From time to time, people ask me about the hand gesture I always make and that is part of our logo. Called the Vitarka Mudra, the gesture is known as the Teaching Mudra. Vitarka means “reasoning,” “consideration” or “deliberation.” It is also called the “discussion Mudra,” a sign given when a teacher wishes to impart knowledge or engage in discussion. This sign is part of an ancient language of hand gestures called Mudras, developed in India thousands of years ago.
There are a great number of such gestures or signals, carrying many meanings. Even today, dancers in the several styles of classical Indian dance use a whole language of finger, hand and arm gestures to tell their stories.
Statues and pictures of Hindu Gods and Goddesses signal with Mudras. For example, the Goddess Kali gives the Abhaya Mudra, with the palm of the right hand facing out and fingers together pointing up, indicating freedom from fear, under her protection. Another is the Varada Mudra, with the left palm open facing out and fingers together pointing down, signaling the granting of the devotee’s wishes. Primarily used by the Goddess Lakshmi, often with gold coins flowing out of it.
The Great God, Lord Siva, Creator of Yoga and Lord of the Dance, gives the Vitarka Mudra when He takes the form of Dakshina Murthi, “The God Who Faces South.” In this Manifestation, Siva appears as a handsome nineteen year old yogi sitting under a tree up in the Himalayan Mountains teaching a group of white haired and bearded gurus sitting in lotus position. He teaches silently, through telepathy. Lord Siva is also known for His delight in drinking Bhang, what we would call a “cannabis smoothie.” He is the Guardian of Cannabis.
Vitarka, the teaching Mudra, is also associated with the Buddha. There are in addition, nine other Mudras that are used as hand positions in statues and pictures of the Buddha.
Yoga practitioners use Mudras because the exact positions of the fingers, how they touch and interlace work in tandem to effect how the currents of psychic energy, also known as Prana, move though one’s body and mind. These complex hand positions are used to focus specific energies during meditation or during the transmission of knowledge. This is the way that I use the Vitarka Mudra.
In Vitarka, the index finger bending to meet the tip of the thumb symbolizes the joining of opposites, creating the unity underlying the basic duality of the Universe — male and female, new moon and full moon, day and night. One culture calls it Yin and Yang, another calls it Siva and Sakti. Yet, both point to a wholeness created by the union.
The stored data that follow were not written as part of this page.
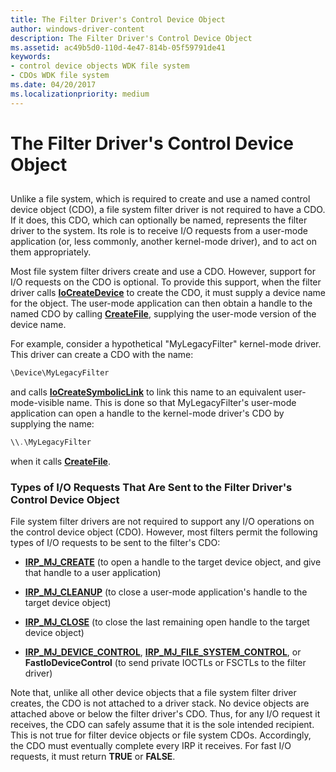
 ```yaml
---
title: The Filter Driver's Control Device Object
author: windows-driver-content
description: The Filter Driver's Control Device Object
ms.assetid: ac49b5d0-110d-4e47-814b-05f59791de41
keywords:
- control device objects WDK file system
- CDOs WDK file system
ms.date: 04/20/2017
ms.localizationpriority: medium
---
```


# The Filter Driver's Control Device Object


## <span id="ddk_the_filter_drivers_control_device_object_if"></span><span id="DDK_THE_FILTER_DRIVERS_CONTROL_DEVICE_OBJECT_IF"></span>


Unlike a file system, which is required to create and use a named control device object (CDO), a file system filter driver is not required to have a CDO. If it does, this CDO, which can optionally be named, represents the filter driver to the system. Its role is to receive I/O requests from a user-mode application (or, less commonly, another kernel-mode driver), and to act on them appropriately.

Most file system filter drivers create and use a CDO. However, support for I/O requests on the CDO is optional. To provide this support, when the filter driver calls [**IoCreateDevice**](https://msdn.microsoft.com/library/windows/hardware/ff548397) to create the CDO, it must supply a device name for the object. The user-mode application can then obtain a handle to the named CDO by calling [**CreateFile**](https://msdn.microsoft.com/library/windows/desktop/aa363858), supplying the user-mode version of the device name.

For example, consider a hypothetical "MyLegacyFilter" kernel-mode driver. This driver can create a CDO with the name:

```cpp
\Device\MyLegacyFilter
```

and calls [**IoCreateSymbolicLink**](https://msdn.microsoft.com/library/windows/hardware/ff549043) to link this name to an equivalent user-mode-visible name. This is done so that MyLegacyFilter's user-mode application can open a handle to the kernel-mode driver's CDO by supplying the name:

```cpp
\\.\MyLegacyFilter
```

when it calls [**CreateFile**](https://msdn.microsoft.com/library/windows/desktop/aa363858).

### <span id="types_of_i_o_requests_that_are_sent_to_the_filter_driver_s_control_dev"></span><span id="TYPES_OF_I_O_REQUESTS_THAT_ARE_SENT_TO_THE_FILTER_DRIVER_S_CONTROL_DEV"></span>Types of I/O Requests That Are Sent to the Filter Driver's Control Device Object

File system filter drivers are not required to support any I/O operations on the control device object (CDO). However, most filters permit the following types of I/O requests to be sent to the filter's CDO:

-   [**IRP\_MJ\_CREATE**](https://msdn.microsoft.com/library/windows/hardware/ff548630) (to open a handle to the target device object, and give that handle to a user application)

-   [**IRP\_MJ\_CLEANUP**](https://msdn.microsoft.com/library/windows/hardware/ff548608) (to close a user-mode application's handle to the target device object)

-   [**IRP\_MJ\_CLOSE**](https://msdn.microsoft.com/library/windows/hardware/ff548621) (to close the last remaining open handle to the target device object)

-   [**IRP\_MJ\_DEVICE\_CONTROL**](https://msdn.microsoft.com/library/windows/hardware/ff548649), [**IRP\_MJ\_FILE\_SYSTEM\_CONTROL**](https://msdn.microsoft.com/library/windows/hardware/ff548670), or **FastIoDeviceControl** (to send private IOCTLs or FSCTLs to the filter driver)

Note that, unlike all other device objects that a file system filter driver creates, the CDO is not attached to a driver stack. No device objects are attached above or below the filter driver's CDO. Thus, for any I/O request it receives, the CDO can safely assume that it is the sole intended recipient. This is not true for filter device objects or file system CDOs. Accordingly, the CDO must eventually complete every IRP it receives. For fast I/O requests, it must return **TRUE** or **FALSE**.

 

 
And so enters a third concept to the binary: the energy of the relationship between the two, the bond connecting the Yang and the Yin as complementary opposites, symbolized by the circle they are joined within. The nature of Siva is “concept as potential,” which is static. The nature of Sakti is “energy in a location,” which is active. Combined they give us three-ness: Siva, Sakti and Siva/Sakti. Idea, plus power in a place creates the universe. This is the essential three-ness of manifested reality. Male and female, female and male and the unity of opposites joining.
The three raised fingers above the circle of the thumb and forefinger indicate this tripartite nature of the world we live in. This triplicity is repeated everywhere. I-you-it; past-present-future; waking-dreaming-sleeping; Father, Son and Holy Spirit; mother, father, child.
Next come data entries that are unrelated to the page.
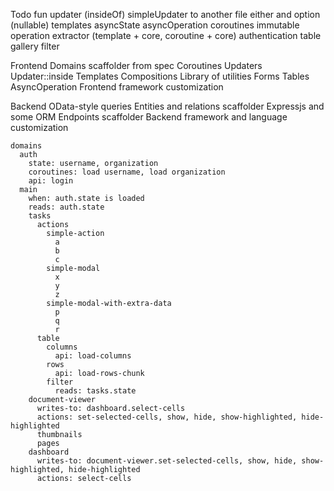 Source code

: Todo
  fun
  updater
    (insideOf)
    simpleUpdater
    to another file
  either and option (nullable)
  templates
  asyncState
    asyncOperation
  coroutines
  immutable
  operation extractor (template + core, coroutine + core)
  authentication
  table
  gallery
  filter


Frontend
  Domains scaffolder from spec
  Coroutines
  Updaters
    Updater::inside
  Templates
    Compositions
  Library of utilities
    Forms
    Tables
    AsyncOperation
  Frontend framework customization

Backend
  OData-style queries
  Entities and relations scaffolder
  Expressjs and some ORM
  Endpoints scaffolder
  Backend framework and language customization



```
domains
  auth
    state: username, organization
    coroutines: load username, load organization
    api: login
  main
    when: auth.state is loaded
    reads: auth.state
    tasks
      actions
        simple-action
          a
          b
          c
        simple-modal
          x
          y
          z
        simple-modal-with-extra-data
          p
          q
          r
      table
        columns
          api: load-columns
        rows
          api: load-rows-chunk
        filter
          reads: tasks.state
    document-viewer
      writes-to: dashboard.select-cells
      actions: set-selected-cells, show, hide, show-highlighted, hide-highlighted
      thumbnails
      pages
    dashboard
      writes-to: document-viewer.set-selected-cells, show, hide, show-highlighted, hide-highlighted
      actions: select-cells
```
The circle of thumb and forefinger also represents the O of OM. The three fingers of the Mudra then depict the three part nature of the syllable OM/AUM. This is the universal sound from which the universe is created. Technically, in its true form OM is intoned as AUM: AAA—UUU—mmm, corresponding to the tripartite nature of reality. This first sound AAA, originates deep at the back of the throat with a wide open mouth. The UUU follows generated from the middle of the mouth chamber with the lips rounded into a flat oval, followed then by the “mmm” at the front of the mouth with the lips closed but the teeth open. Nevertheless, after numerous rapid repetitions the sound inevitably evolves into OM-OM-OM.
One of the teachings assigned to me by my Guru, Sri Chidananda Giri, is the transmission of the meaning and practice of AUM. For these reasons, I use the Vitarka Mudra.
A few people have mentioned to me that this gesture may have other negative connotations or meanings, and seems to have been appropriated by Neo-Nazi groups. That may be so, but it has nothing to do with the way I use the Mudra. This hand symbol has been used for thousands of years as part of a dialogue between teacher and student, promoting deliberate consideration of the issue at hand, through rational discourse. In this time of stark divisions, we need to preserve and honor those traditions which raise our consciousness and lead to understanding and compassion.